Venezuelan protests, too, have found their way onto the media’s main stage—or at least its orchestra section. Mass demonstrations erupted two weeks ago with grievances including rampant crime, high inflation, food shortages and general economic stagnation over the past 15 years. The country’s oil wealth and proximity to the United States add to the media’s interest in Venezuelan protests, however the two countries have a bitter history. Under Hugo Chavez’s presidency, the Venezuelan leader was not shy about his disdain for the United States and particularly its leaders. He and current President Nicolas Maduro have both blamed the U.S. for demonstrations against their leaderships, most recently when President Maduro accused the C.I.A. of attempting a coup.

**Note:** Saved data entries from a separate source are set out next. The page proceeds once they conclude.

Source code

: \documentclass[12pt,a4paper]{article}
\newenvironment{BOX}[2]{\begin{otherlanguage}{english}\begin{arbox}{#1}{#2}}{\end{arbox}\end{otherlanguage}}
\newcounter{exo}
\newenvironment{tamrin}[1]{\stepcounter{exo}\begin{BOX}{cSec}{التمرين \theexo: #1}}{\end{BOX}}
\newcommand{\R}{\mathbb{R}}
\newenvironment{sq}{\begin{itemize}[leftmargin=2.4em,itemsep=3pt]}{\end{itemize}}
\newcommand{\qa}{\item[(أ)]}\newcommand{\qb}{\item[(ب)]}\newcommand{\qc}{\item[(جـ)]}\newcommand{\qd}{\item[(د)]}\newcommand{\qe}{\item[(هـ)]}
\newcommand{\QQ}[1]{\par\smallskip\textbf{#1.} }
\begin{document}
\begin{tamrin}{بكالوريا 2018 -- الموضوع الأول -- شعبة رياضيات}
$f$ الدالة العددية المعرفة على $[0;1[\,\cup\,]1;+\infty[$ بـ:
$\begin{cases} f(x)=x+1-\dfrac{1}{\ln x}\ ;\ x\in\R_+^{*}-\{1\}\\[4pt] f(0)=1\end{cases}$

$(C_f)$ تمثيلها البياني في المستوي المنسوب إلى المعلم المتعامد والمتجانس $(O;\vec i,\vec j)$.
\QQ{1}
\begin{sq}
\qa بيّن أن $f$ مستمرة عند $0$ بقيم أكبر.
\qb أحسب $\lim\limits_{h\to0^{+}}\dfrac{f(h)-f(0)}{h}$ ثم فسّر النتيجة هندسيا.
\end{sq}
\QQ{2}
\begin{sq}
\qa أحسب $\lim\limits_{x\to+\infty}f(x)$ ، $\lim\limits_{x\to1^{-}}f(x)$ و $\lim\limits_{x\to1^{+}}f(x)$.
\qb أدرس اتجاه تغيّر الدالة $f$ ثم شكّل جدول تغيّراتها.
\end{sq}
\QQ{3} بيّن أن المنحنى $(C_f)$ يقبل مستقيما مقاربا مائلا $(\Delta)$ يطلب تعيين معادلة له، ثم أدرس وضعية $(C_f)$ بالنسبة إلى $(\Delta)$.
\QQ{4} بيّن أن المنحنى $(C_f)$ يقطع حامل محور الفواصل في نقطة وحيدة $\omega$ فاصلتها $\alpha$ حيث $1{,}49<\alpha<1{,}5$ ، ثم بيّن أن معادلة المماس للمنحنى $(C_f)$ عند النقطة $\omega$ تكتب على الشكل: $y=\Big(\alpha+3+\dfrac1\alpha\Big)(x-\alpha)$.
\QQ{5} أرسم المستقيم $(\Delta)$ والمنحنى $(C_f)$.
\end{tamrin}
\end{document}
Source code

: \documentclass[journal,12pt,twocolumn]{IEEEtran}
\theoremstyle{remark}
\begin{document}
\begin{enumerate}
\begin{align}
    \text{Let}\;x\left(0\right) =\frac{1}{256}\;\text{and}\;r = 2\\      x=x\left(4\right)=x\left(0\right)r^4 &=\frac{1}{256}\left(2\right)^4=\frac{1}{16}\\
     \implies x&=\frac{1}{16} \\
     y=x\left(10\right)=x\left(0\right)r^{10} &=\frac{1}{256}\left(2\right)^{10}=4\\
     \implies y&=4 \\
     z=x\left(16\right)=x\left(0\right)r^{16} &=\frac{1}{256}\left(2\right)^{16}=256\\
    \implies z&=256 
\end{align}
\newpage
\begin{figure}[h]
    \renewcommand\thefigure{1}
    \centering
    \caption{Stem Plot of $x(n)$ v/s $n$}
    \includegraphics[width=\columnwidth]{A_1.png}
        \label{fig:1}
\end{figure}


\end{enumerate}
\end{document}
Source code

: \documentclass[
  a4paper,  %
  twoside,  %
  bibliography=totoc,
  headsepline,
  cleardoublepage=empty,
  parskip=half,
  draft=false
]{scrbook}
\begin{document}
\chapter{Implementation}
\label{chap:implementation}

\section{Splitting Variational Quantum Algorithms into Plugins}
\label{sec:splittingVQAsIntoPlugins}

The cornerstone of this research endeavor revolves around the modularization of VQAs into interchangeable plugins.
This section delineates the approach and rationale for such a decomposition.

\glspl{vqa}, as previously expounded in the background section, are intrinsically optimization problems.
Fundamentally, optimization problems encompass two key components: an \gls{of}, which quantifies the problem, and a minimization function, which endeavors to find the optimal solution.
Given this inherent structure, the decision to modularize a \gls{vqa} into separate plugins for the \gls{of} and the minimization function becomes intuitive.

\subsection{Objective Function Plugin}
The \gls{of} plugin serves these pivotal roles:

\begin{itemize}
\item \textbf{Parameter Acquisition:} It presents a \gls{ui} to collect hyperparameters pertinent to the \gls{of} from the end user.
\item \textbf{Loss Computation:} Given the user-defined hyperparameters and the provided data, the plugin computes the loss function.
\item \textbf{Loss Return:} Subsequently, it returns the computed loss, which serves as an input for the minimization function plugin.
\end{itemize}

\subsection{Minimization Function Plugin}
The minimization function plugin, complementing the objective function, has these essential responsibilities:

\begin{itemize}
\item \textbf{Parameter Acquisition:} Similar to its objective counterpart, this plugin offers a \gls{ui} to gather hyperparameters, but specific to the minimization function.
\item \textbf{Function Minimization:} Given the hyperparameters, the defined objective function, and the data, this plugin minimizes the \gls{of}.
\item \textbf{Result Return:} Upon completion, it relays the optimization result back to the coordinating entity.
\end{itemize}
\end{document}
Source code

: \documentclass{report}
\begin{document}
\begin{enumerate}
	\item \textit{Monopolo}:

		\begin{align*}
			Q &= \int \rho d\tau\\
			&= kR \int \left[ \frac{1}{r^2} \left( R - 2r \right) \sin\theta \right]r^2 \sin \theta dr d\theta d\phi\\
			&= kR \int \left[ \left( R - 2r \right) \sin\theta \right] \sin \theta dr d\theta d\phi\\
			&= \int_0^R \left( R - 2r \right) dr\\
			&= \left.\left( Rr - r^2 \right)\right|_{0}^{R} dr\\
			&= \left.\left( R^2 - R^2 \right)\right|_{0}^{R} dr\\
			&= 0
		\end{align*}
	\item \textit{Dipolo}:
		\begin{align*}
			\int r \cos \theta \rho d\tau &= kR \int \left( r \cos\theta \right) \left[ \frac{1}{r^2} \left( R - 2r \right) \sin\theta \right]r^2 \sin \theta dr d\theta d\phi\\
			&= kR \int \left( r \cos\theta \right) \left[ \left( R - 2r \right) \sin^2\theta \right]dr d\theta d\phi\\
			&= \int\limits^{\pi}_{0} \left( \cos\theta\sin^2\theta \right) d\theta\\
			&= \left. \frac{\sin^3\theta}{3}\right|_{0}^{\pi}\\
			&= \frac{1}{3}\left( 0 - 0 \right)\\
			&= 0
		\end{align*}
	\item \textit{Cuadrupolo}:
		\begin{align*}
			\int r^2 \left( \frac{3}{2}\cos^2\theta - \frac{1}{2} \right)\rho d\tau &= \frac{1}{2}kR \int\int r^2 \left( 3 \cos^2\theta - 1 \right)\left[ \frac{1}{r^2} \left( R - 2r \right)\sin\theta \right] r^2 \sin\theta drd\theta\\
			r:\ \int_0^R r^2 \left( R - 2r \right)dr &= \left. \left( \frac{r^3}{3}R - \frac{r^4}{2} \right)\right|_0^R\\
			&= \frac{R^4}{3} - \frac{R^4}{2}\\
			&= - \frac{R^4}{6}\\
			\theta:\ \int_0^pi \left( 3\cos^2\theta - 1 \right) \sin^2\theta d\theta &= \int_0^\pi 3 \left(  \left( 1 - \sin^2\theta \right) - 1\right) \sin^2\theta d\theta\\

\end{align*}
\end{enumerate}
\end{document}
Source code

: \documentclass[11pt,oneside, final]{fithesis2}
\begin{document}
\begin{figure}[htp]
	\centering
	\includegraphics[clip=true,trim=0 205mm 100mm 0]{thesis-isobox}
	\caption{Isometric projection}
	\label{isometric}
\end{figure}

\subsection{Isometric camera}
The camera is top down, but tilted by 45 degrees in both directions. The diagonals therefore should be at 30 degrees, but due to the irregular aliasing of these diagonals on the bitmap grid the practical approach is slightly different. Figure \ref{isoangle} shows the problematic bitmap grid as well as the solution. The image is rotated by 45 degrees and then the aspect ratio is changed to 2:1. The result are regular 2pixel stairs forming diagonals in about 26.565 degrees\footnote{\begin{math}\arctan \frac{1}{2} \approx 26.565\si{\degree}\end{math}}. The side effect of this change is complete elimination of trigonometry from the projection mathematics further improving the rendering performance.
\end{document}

The story is only now beginning to reach a mass audience.

Thailand

Obtaining moderate news coverage is the
steady flow of demonstrators since protests first gripped Thailand back in November 2013. As I’ve written before, the mostly-peaceful protests have occasionally turned violent by unknown assailants. Just this past weekend, a bomb killed four people—three of them children—during an anti-government protest in Bangkok. On Sunday, 34 people were wounded and one girl killed by gunmen who open fired on demonstrators. Political leaders on all sides have signaled to their constituents to eliminate violence while those in power see their legitimacy evaporating in the eyes of thousands of demonstrators. Despite the fact that Thailand is party to the Southeast Asian Treaty Organization (SEATO)—a security pact signed by Thailand, the United States and six other nations—bilateral relations with the U.S. are generally poor. One of the biggest points of contention are the food subsidies given to American farmers by the federal government, which are seen as giving growers an unfair price advantage, especially in the rice market. While not a perfect comparison, Thailand's current political crisis is not too different from Ukraine’s, the only crucial difference being Ukraine’s higher geostrategic value to the West.

West Bank

While Israeli-Palestinians peace talks are at the heart of the Obama Administration’s Middle East policy, scant media coverage has been attributed to a demonstration of a different flavor that embodies one obstacle to peace: “thousands” (2) of Israeli youth joined protesters gathered in the West Bank city of Ma’ale to protest the freeze on construction of new settlements in the contested E-1 region. On the surface, the gathering was a one-day affair. Scores assembled in the city to show solidarity with and support for Jewish settlements in the West Bank during peace talks that would—if ever ‘successfully’ concluded—probably require the transfer of some settler lands to Palestinian ownership. What makes the gathering significant is the fact that members of Israeli Prime Minister Netanyahu’s own Cabinet attended the rally and that the international community roundly condemns Israel’s settlement expansion and points to it as the number one impediment to peace. The crowd’s zeal to promote the settler movement coupled with high-profile government supporters in attendance throws doubt on how acceptable a peace deal would be to the Israeli public and political spheres. Highlighting these bits in the U.S. media wouldn’t be good for the dimming hope surrounding the talks.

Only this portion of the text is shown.